Assignment | From the records below, copy out exactly the lines from the one containing "on a square" to the one containing "piece-wise linear. In", both included. Add nothing else.

Records for this exercise |

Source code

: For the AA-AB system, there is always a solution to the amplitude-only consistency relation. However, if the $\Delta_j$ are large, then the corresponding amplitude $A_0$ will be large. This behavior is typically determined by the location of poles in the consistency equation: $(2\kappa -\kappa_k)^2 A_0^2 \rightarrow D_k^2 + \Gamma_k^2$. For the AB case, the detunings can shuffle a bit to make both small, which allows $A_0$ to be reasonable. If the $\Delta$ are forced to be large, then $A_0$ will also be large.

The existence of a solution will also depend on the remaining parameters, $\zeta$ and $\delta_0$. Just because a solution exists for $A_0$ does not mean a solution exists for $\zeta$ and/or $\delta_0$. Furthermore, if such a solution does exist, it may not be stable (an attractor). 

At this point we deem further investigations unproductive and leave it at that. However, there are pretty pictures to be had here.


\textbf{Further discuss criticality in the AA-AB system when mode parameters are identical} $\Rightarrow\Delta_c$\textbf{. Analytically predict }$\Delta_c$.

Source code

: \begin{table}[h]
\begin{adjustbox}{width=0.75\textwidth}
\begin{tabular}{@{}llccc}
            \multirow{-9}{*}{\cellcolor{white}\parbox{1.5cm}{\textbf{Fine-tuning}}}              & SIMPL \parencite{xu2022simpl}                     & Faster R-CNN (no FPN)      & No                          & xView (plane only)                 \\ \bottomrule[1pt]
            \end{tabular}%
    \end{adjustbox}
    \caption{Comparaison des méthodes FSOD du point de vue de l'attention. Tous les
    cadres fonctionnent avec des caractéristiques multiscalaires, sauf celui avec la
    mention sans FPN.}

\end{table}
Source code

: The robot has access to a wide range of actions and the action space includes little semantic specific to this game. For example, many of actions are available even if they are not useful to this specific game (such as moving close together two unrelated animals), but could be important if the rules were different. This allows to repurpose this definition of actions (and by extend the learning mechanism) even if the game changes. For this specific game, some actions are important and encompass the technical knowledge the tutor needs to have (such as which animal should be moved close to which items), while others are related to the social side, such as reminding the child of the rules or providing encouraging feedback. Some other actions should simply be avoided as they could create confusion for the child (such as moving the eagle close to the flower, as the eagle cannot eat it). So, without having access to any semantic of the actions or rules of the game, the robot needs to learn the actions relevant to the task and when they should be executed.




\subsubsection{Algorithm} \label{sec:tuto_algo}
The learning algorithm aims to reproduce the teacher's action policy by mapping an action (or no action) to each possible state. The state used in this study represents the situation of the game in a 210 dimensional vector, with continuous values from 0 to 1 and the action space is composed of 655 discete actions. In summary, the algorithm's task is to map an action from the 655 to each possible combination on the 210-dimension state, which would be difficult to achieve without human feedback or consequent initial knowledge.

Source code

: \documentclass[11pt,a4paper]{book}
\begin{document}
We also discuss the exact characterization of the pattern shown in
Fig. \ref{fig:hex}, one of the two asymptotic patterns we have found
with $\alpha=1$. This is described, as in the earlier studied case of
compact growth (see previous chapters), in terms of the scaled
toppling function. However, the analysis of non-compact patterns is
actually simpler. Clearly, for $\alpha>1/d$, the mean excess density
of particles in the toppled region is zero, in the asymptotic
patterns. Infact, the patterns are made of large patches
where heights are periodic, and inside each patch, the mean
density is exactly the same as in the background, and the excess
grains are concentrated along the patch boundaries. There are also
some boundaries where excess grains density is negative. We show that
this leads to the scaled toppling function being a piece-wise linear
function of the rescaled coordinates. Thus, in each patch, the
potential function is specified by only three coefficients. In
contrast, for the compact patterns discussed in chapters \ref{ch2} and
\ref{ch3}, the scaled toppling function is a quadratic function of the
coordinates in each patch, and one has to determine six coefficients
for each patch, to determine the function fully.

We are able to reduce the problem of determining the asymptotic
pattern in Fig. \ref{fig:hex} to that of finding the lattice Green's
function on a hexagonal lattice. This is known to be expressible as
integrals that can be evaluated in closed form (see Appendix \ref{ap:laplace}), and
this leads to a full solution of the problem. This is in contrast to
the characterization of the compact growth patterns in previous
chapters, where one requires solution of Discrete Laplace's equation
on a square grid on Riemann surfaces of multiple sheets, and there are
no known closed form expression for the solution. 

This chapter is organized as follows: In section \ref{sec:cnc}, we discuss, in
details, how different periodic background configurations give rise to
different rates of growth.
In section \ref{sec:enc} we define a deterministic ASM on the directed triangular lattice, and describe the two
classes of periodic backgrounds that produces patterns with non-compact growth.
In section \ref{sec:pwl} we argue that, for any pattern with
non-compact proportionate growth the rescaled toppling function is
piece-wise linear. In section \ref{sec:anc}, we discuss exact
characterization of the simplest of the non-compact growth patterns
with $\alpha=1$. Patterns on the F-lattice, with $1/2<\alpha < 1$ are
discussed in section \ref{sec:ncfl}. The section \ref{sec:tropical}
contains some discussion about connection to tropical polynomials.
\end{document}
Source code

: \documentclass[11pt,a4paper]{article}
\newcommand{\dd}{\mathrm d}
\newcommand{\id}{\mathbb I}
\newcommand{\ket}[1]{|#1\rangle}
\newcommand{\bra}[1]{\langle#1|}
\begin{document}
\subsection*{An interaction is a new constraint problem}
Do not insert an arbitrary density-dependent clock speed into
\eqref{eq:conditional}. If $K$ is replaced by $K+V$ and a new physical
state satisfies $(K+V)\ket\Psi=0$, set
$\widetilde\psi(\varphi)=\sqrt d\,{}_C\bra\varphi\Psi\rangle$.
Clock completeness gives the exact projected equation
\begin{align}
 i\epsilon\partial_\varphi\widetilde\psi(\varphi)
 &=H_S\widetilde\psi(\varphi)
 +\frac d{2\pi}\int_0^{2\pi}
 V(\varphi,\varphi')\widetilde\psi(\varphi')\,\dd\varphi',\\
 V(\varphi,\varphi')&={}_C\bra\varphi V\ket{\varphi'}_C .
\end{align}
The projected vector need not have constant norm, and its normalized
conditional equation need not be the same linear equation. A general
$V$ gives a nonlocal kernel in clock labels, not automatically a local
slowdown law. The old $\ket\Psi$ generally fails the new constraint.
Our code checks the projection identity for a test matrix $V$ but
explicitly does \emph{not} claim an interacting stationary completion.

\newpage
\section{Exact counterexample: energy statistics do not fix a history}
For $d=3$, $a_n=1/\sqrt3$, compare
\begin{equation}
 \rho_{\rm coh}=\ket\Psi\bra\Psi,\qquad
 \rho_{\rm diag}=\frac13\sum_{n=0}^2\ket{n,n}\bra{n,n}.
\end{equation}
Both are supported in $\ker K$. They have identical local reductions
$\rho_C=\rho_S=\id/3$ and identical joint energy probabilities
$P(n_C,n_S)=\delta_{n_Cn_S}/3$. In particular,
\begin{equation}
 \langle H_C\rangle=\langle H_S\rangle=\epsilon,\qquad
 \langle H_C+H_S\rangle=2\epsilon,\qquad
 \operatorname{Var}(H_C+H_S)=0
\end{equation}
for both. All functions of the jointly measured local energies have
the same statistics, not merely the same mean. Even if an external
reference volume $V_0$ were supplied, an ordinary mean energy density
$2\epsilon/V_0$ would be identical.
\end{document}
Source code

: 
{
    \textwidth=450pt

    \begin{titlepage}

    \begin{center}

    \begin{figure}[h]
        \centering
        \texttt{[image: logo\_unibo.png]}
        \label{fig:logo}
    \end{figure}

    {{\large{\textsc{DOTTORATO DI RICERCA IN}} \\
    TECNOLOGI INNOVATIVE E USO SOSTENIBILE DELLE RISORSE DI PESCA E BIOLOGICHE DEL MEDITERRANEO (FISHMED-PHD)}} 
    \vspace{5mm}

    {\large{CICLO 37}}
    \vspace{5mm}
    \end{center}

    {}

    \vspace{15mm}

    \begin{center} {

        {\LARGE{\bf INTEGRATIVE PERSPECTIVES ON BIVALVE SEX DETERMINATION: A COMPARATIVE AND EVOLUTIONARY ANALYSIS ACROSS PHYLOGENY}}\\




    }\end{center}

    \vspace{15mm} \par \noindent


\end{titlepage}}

Answer |
on a square grid on Riemann surfaces of multiple sheets, and there are
no known closed form expression for the solution. 

This chapter is organized as follows: In section \ref{sec:cnc}, we discuss, in
details, how different periodic background configurations give rise to
different rates of growth.
In section \ref{sec:enc} we define a deterministic ASM on the directed triangular lattice, and describe the two
classes of periodic backgrounds that produces patterns with non-compact growth.
In section \ref{sec:pwl} we argue that, for any pattern with
non-compact proportionate growth the rescaled toppling function is
piece-wise linear. In section \ref{sec:anc}, we discuss exact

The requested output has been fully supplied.